##### RECORDED DATA

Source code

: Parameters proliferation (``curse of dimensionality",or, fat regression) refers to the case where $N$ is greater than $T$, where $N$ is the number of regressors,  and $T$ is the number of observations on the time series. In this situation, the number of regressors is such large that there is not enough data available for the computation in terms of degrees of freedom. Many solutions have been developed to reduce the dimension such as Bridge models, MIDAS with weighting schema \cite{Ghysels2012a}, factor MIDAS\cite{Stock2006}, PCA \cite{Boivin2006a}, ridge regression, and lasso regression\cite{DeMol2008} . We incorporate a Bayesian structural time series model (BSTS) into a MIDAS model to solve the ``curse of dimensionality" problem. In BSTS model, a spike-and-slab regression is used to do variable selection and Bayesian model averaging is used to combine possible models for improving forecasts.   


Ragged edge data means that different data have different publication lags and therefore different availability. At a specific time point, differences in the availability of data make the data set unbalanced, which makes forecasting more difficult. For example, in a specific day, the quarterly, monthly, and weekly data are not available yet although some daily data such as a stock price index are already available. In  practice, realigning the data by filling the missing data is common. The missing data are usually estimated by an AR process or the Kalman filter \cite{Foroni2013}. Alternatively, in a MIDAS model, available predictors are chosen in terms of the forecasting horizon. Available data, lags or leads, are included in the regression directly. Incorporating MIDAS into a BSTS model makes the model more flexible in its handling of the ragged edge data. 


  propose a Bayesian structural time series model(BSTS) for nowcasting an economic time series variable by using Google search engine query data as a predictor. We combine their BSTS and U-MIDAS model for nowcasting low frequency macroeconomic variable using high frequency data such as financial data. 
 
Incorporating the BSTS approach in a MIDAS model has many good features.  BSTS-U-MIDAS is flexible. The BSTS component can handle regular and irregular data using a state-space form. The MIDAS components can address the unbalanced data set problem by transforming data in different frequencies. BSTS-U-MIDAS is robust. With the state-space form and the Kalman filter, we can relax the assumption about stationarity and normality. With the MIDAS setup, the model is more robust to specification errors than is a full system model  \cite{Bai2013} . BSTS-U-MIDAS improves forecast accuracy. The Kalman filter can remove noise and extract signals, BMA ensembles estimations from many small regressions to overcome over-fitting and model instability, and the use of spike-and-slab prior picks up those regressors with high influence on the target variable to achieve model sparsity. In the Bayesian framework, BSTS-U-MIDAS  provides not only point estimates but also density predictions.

##########

### REQUIREMENT
A line qualifies when it holds the word "using"; report all qualifying lines from the records above.

### ANSWER AREA
  propose a Bayesian structural time series model(BSTS) for nowcasting an economic time series variable by using Google search engine query data as a predictor. We combine their BSTS and U-MIDAS model for nowcasting low frequency macroeconomic variable using high frequency data such as financial data. 
Incorporating the BSTS approach in a MIDAS model has many good features.  BSTS-U-MIDAS is flexible. The BSTS component can handle regular and irregular data using a state-space form. The MIDAS components can address the unbalanced data set problem by transforming data in different frequencies. BSTS-U-MIDAS is robust. With the state-space form and the Kalman filter, we can relax the assumption about stationarity and normality. With the MIDAS setup, the model is more robust to specification errors than is a full system model  \cite{Bai2013} . BSTS-U-MIDAS improves forecast accuracy. The Kalman filter can remove noise and extract signals, BMA ensembles estimations from many small regressions to overcome over-fitting and model instability, and the use of spike-and-slab prior picks up those regressors with high influence on the target variable to achieve model sparsity. In the Bayesian framework, BSTS-U-MIDAS  provides not only point estimates but also density predictions.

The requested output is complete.